There are days when I hardly think of her. There are days when I never think of her at all. Then there are days when I am completely consumed with wonder and confusion. Today is one of those days. Today, instead of working on my piles of paperwork that continues to grow, I find myself checking all of these random websites that have post after post of someone begging to find someone else. Someone that they once knew even if it was for just a short time.
I have known my whole life that I was adopted--"special" as my mother called it. She told me since I was a small child that I was carried in another lady's tummy. My mom told me that she chose me. It always made me feel good about myself.
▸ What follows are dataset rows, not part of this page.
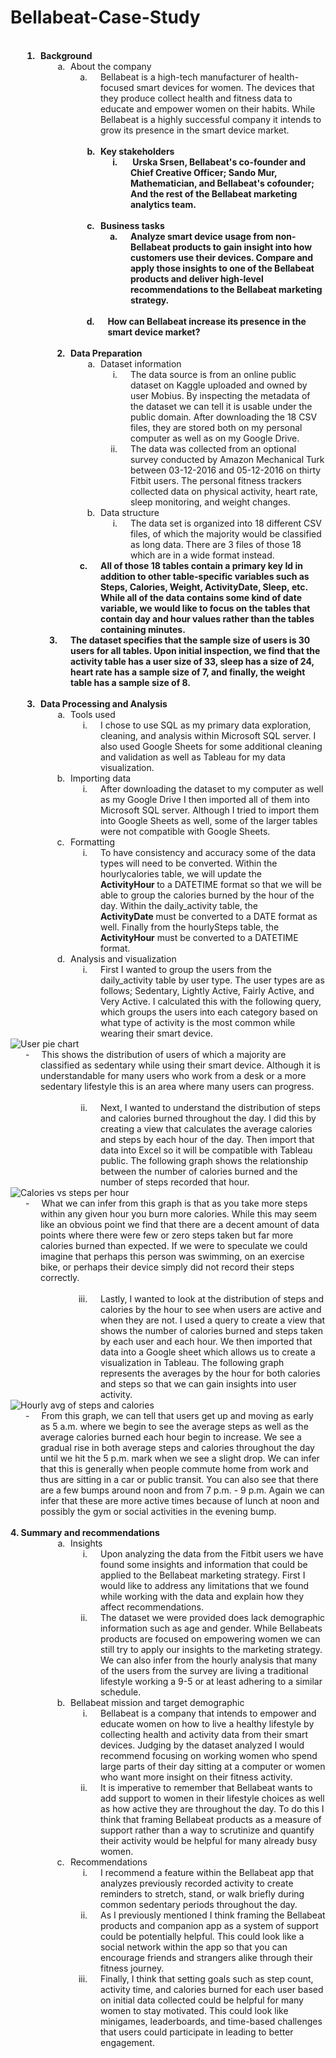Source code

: # Bellabeat-Case-Study
<p style="margin-top:0pt; margin-bottom:0pt;">&nbsp;</p>

<ol type="1" style="margin:0pt; padding-left:0pt;">
    <li style="margin-left:32.17pt; padding-left:3.83pt; font-weight:bold;">Background
        <ol type="a" style="margin-right:0pt; margin-left:0pt; padding-left:0pt;">
            <li style="margin-left:32.17pt; padding-left:3.83pt; font-weight:normal;">About the company
                <ol type="a" style="margin-right:0pt; margin-left:0pt; padding-left:0pt;">
                    <li style="margin-left:23pt; padding-left:13pt;">Bellabeat is a high-tech manufacturer of health-focused smart devices for women. The devices that they produce collect health and fitness data to educate and empower women on their habits. While Bellabeat is a highly successful company it intends to grow its presence in the smart device market.</li>
                </ol>
            </li>
        </ol>

<p style="margin-top:0pt; margin-left:108pt; margin-bottom:0pt;">&nbsp;</p>

<ol start="2" type="a" style="margin:0pt; padding-left:0pt;">
    <li style="margin-left:68.17pt; padding-left:3.83pt;">Key stakeholders
        <ol type="i" style="margin-right:0pt; margin-left:0pt; padding-left:0pt;">
            <li style="margin-left:23pt; padding-left:13pt;">&nbsp;Urska Srsen, Bellabeat&apos;s co-founder and Chief Creative Officer; Sando Mur, Mathematician, and Bellabeat&apos;s cofounder; And the rest of the Bellabeat marketing analytics team.</li>
        </ol>
    </li>
</ol>

<p style="margin-top:0pt; margin-left:108pt; margin-bottom:0pt;">&nbsp;</p>

<ol start="3" type="a" style="margin:0pt; padding-left:0pt;">
    <li style="margin-left:67.56pt; padding-left:4.44pt;">Business tasks
        <ol type="a" style="margin-right:0pt; margin-left:0pt; padding-left:0pt;">
            <li style="margin-left:23pt; padding-left:13pt;">Analyze smart device usage from non-Bellabeat products to gain insight into how customers use their devices. Compare and apply those insights to one of the Bellabeat products and deliver high-level recommendations to the Bellabeat marketing strategy.</li>
        </ol>
    </li>
</ol>

<p style="margin-top:0pt; margin-left:108pt; margin-bottom:0pt;">&nbsp;</p>

<ol start="4" type="a" style="margin:0pt; padding-left:0pt;">
    <li style="margin-left:67.56pt; padding-left:13pt;">How can Bellabeat increase its presence in the smart device market?</li>
</ol>

<p style="margin-top:0pt; margin-left:108pt; margin-bottom:0pt;">&nbsp;</p>
<ol start="2" type="1" style="margin:0pt; padding-left:0pt;">
    <li style="margin-left:32.17pt; padding-left:3.83pt; font-weight:bold;">Data Preparation<ol type="a" style="margin-right:0pt; margin-left:0pt; padding-left:0pt;">
            <li style="margin-left:32.17pt; padding-left:3.83pt; font-weight:normal;">Dataset information<ol type="i" style="margin-right:0pt; margin-left:0pt; padding-left:0pt;">
                    <li style="margin-left:23pt; padding-left:13pt;">The data source is from an online public dataset on Kaggle uploaded and owned by user Mobius. By inspecting the metadata of the dataset we can tell it is usable under the public domain. After downloading the 18 CSV files, they are stored both on my personal computer as well as on my Google Drive.</li>
                    <li style="margin-left:23pt; padding-left:13pt;">The data was collected from an optional survey conducted by Amazon Mechanical Turk between 03-12-2016 and 05-12-2016 on thirty Fitbit users. The personal fitness trackers collected data on physical activity, heart rate, sleep monitoring, and weight changes.</li>
                </ol>
            </li>
            <li style="margin-left:32.17pt; padding-left:3.83pt; font-weight:normal;">Data structure<ol type="i" style="margin-right:0pt; margin-left:0pt; padding-left:0pt;">
                    <li style="margin-left:23pt; padding-left:13pt;">The data set is organized into 18 different CSV files, of which the majority would be classified as long data. There are 3 files of those 18 which are in a wide format instead.</li>
                                </ol>
            </li>
                    <li style="margin-left:23pt; padding-left:13pt;">All of those 18 tables contain a primary key <strong>Id</strong> in addition to other table-specific variables such as <strong>Steps, Calories, Weight, ActivityDate, Sleep,&nbsp;</strong>etc. While all of the data contains some kind of date variable, we would like to focus on the tables that contain day and hour values rather than the tables containing minutes.</li>
                        </ol>
            </li>
                    <li style="margin-left:23pt; padding-left:13pt;">The dataset specifies that the sample size of users is 30 users for all tables. Upon initial inspection, we find that the activity table has a user size of 33, sleep has a size of 24, heart rate has a sample size of 7, and finally, the weight table has a sample size of 8.</li>
                </ol>
            </li>
        </ol>
    </li>
</ol>
<p style="margin-top:0pt; margin-left:108pt; margin-bottom:0pt;">&nbsp;</p>
<ol start="3" type="1" style="margin:0pt; padding-left:0pt;">
    <li style="margin-left:32.17pt; padding-left:3.83pt; font-weight:bold;">Data Processing and Analysis</li>
</ol>
<ol type="a" style="margin:0pt; padding-left:0pt;">
    <li style="margin-left:68.17pt; padding-left:3.83pt;">Tools used<ol type="i" style="margin-right:0pt; margin-left:0pt; padding-left:0pt;">
            <li style="margin-left:23pt; padding-left:13pt;">I chose to use SQL as my primary data exploration, cleaning, and analysis within Microsoft SQL server. I also used Google Sheets for some additional cleaning and validation as well as Tableau for my data visualization.</li>
        </ol>
    </li>
    <li style="margin-left:68.17pt; padding-left:3.83pt;">Importing data<ol type="i" style="margin-right:0pt; margin-left:0pt; padding-left:0pt;">
            <li style="margin-left:23pt; padding-left:13pt;">After downloading the dataset to my computer as well as my Google Drive I then imported all of them into Microsoft SQL server. Although I tried to import them into Google Sheets as well, some of the larger tables were not compatible with Google Sheets.</li>
        </ol>
    </li>
    <li style="margin-left:67.56pt; padding-left:4.44pt;">Formatting<ol type="i" style="margin-right:0pt; margin-left:0pt; padding-left:0pt;">
            <li style="margin-left:23pt; padding-left:13pt;">To have consistency and accuracy some of the data types will need to be converted. Within the hourlycalories table, we will update the <strong>ActivityHour&nbsp;</strong>to a DATETIME format so that we will be able to group the calories burned by the hour of the day. Within the daily_activity table, the <strong>ActivityDate&nbsp;</strong>must be converted to a DATE format as well. Finally from the hourlySteps table, the <strong>ActivityHour</strong> must be converted to a DATETIME format.</li>
        </ol>
    </li>
    <li style="margin-left:68.17pt; padding-left:3.83pt;">Analysis and visualization<ol type="i" style="margin-right:0pt; margin-left:0pt; padding-left:0pt;">
            <li style="margin-left:23pt; padding-left:13pt;">First I wanted to group the users from the daily_activity table by user type. The user types are as follows; Sedentary, Lightly Active, Fairly Active, and Very Active. I calculated this with the following query, which groups the users into each category based on what type of activity is the most common while wearing their smart device.</li>
        </ol>
    </li>
</ol>
<p style="margin-top:0pt; margin-bottom:0pt;"><img <img src="https://github.com/jakesalinas/Bellabeat-Case-Study/assets/116672106/93fe2b70-5d1a-442e-b207-546557e64947" alt="User pie chart">
</p>

<p style="margin-top:0pt; margin-left:36pt; margin-bottom:0pt; text-indent:-18pt;">-<span style="width:14.34pt; font:7pt 'Times New Roman'; display:inline-block;">&nbsp;&nbsp;&nbsp;&nbsp;&nbsp;&nbsp;&nbsp;&nbsp;&nbsp;&nbsp;</span>This shows the distribution of users of which a majority are classified as sedentary while using their smart device. Although it is understandable for many users who work from a desk or a more sedentary lifestyle this is an area where many users can progress.</p>
<p style="margin-top:0pt; margin-left:36pt; margin-bottom:0pt;">&nbsp;</p>
<ol start="2" type="i" style="margin:0pt; padding-left:0pt;">
    <li style="margin-left:95pt; padding-left:13pt;">Next, I wanted to understand the distribution of steps and calories burned throughout the day. I did this by creating a view that calculates the average calories and steps by each hour of the day. Then import that data into Excel so it will be compatible with Tableau public. The following graph shows the relationship between the number of calories burned and the number of steps recorded that hour.</li>
</ol>
<p style="margin-top:0pt; margin-bottom:0pt;"><img src="https://github.com/jakesalinas/Bellabeat-Case-Study/assets/116672106/41aa1e09-9dc2-4f81-9383-69cb9103b208" alt="Calories vs steps per hour">
</p>

<p style="margin-top:0pt; margin-left:36pt; margin-bottom:0pt; text-indent:-18pt;">-<span style="width:14.34pt; font:7pt 'Times New Roman'; display:inline-block;">&nbsp;&nbsp;&nbsp;&nbsp;&nbsp;&nbsp;&nbsp;&nbsp;&nbsp;&nbsp;</span>What we can infer from this graph is that as you take more steps within any given hour you burn more calories. While this may seem like an obvious point we find that there are a decent amount of data points where there were few or zero steps taken but far more calories burned than expected. If we were to speculate we could imagine that perhaps this person was swimming, on an exercise bike, or perhaps their device simply did not record their steps correctly.</p>
<p style="margin-top:0pt; margin-bottom:0pt;">&nbsp;</p>
<ol start="3" type="i" style="margin:0pt; padding-left:0pt;">
    <li style="margin-left:95pt; padding-left:13pt;">Lastly, I wanted to look at the distribution of steps and calories by the hour to see when users are active and when they are not. I used a query to create a view that shows the number of calories burned and steps taken by each user and each hour. We then imported that data into a Google sheet which allows us to create a visualization in Tableau. The following graph represents the averages by the hour for both calories and steps so that we can gain insights into user activity.</li>
</ol>
<p style="margin-top:0pt; margin-bottom:0pt;"><img <img src="https://github.com/jakesalinas/Bellabeat-Case-Study/assets/116672106/a21e02a5-ac0f-41c5-a092-13d1b9d9f6cc" alt="Hourly avg of steps and calories">
</p>

<p style="margin-top:0pt; margin-left:36pt; margin-bottom:0pt; text-indent:-18pt;">-<span style="width:14.34pt; font:7pt 'Times New Roman'; display:inline-block;">&nbsp;&nbsp;&nbsp;&nbsp;&nbsp;&nbsp;&nbsp;&nbsp;&nbsp;&nbsp;</span>From this graph, we can tell that users get up and moving as early as 5 a.m. where we begin to see the average steps as well as the average calories burned each hour begin to increase. We see a gradual rise in both average steps and calories throughout the day until we hit the 5 p.m. mark when we see a slight drop. We can infer that this is generally when people commute home from work and thus are sitting in a car or public transit. You can also see that there are a few bumps around noon and from 7 p.m. - 9 p.m. Again we can infer that these are more active times because of lunch at noon and possibly the gym or social activities in the evening bump.</p>
<p style="margin-top:0pt; margin-bottom:0pt;">&nbsp;</p>
<p style="margin-top:0pt; margin-bottom:0pt;"><strong>4. Summary and recommendations&nbsp;</strong></p>
<ol type="a" style="margin:0pt; padding-left:0pt;">
    <li style="margin-left:68.17pt; padding-left:3.83pt;">Insights<ol type="i" style="margin-right:0pt; margin-left:0pt; padding-left:0pt;">
            <li style="margin-left:23pt; padding-left:13pt;">Upon analyzing the data from the Fitbit users we have found some insights and information that could be applied to the Bellabeat marketing strategy. First I would like to address any limitations that we found while working with the data and explain how they affect recommendations.</li>
            <li style="margin-left:23pt; padding-left:13pt;">The dataset we were provided does lack demographic information such as age and gender. While Bellabeats products are focused on empowering women we can still try to apply our insights to the marketing strategy. We can also infer from the hourly analysis that many of the users from the survey are living a traditional lifestyle working a 9-5 or at least adhering to a similar schedule.</li>
        </ol>
    </li>
    <li style="margin-left:68.17pt; padding-left:3.83pt;">Bellabeat mission and target demographic<ol type="i" style="margin-right:0pt; margin-left:0pt; padding-left:0pt;">
            <li style="margin-left:23pt; padding-left:13pt;">Bellabeat is a company that intends to empower and educate women on how to live a healthy lifestyle by collecting health and activity data from their smart devices. Judging by the dataset analyzed I would recommend focusing on working women who spend large parts of their day sitting at a computer or women who want more insight on their fitness activity.</li>
            <li style="margin-left:23pt; padding-left:13pt;">It is imperative to remember that Bellabeat wants to add support to women in their lifestyle choices as well as how active they are throughout the day. To do this I think that framing Bellabeat products as a measure of support rather than a way to scrutinize and quantify their activity would be helpful for many already busy women.</li>
        </ol>
    </li>
    <li style="margin-left:67.56pt; padding-left:4.44pt;">Recommendations<ol type="i" style="margin-right:0pt; margin-left:0pt; padding-left:0pt;">
            <li style="margin-left:23pt; padding-left:13pt;">I recommend a feature within the Bellabeat app that analyzes previously recorded activity to create reminders to stretch, stand, or walk briefly during common sedentary periods throughout the day.</li>
            <li style="margin-left:23pt; padding-left:13pt;">As I previously mentioned I think framing the Bellabeat products and companion app as a system of support could be potentially helpful. This could look like a social network within the app so that you can encourage friends and strangers alike through their fitness journey.</li>
            <li style="margin-left:23pt; padding-left:13pt;">Finally, I think that setting goals such as step count, activity time, and calories burned for each user based on initial data collected could be helpful for many women to stay motivated. This could look like minigames, leaderboards, and time-based challenges that users could participate in leading to better engagement.</li>
        </ol>
    </li>
</ol>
In fact, I used to say to my brother-- "mom was STUCK with you, but she CHOSE me." It was a fight he couldn't win. I was special and he wasn't. At least in my mind.
It wasn't until I got older that I realized there actually was someone else out in the world who could have been my mother. Before I go any further I want to make something clear... I know that the Lord blessed me greatly by putting me in a home with a woman who cares for me more than anything in the world. She has always been good to me and done everything that she could for me, and I love her...she IS my mother.
But there has always been this spot on my heart. It is more like a shadow, if you will. A spot that literally aches every now and then.
I don't really know what I would hope to find if I ever searched for her. I don't know that I would really want a relationship. I might. More than anything I know that I just want closure. I want to know the reason she did it. I want to know what it was like to give up a baby. I want to know if she thinks about me like I think about her. I want to know if she has any other children. I just want to know what she looks like, for crying out loud.
As the years go by, I have more trouble coming up with reasons why I shouldn't search for her. But there is always one reason I keep coming back to. That reason is the woman who raised me. I feel like she deserves to always be my mother. And I think part of me is afraid that if I do find her, my attention would be divided. I don't want that for her. She doesn't deserve that.